- **Goal of the exercise**
Wherever the line with "for graph embedding" sits in the listing below, transcribe from it up to and including the line with "a random series", exactly, and leave the remaining lines out.

Start of Block

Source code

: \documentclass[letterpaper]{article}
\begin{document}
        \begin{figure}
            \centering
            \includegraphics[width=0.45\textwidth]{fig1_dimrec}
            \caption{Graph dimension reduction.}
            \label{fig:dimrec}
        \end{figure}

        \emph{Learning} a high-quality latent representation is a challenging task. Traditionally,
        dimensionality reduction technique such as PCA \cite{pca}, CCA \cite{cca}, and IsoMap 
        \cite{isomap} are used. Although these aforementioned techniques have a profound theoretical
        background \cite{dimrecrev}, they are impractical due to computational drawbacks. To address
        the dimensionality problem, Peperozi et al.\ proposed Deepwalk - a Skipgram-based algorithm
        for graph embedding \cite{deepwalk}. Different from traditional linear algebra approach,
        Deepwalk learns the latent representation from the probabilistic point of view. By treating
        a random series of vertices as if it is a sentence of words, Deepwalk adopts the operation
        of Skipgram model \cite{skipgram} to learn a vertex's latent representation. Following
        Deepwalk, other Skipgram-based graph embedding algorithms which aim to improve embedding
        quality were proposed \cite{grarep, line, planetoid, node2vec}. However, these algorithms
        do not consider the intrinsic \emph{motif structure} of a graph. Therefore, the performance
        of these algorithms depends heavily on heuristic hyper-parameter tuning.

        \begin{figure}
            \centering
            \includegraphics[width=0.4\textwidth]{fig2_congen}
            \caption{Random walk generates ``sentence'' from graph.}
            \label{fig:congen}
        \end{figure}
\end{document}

End of Block

- **Written answer**
        for graph embedding \cite{deepwalk}. Different from traditional linear algebra approach,
        Deepwalk learns the latent representation from the probabilistic point of view. By treating
        a random series of vertices as if it is a sentence of words, Deepwalk adopts the operation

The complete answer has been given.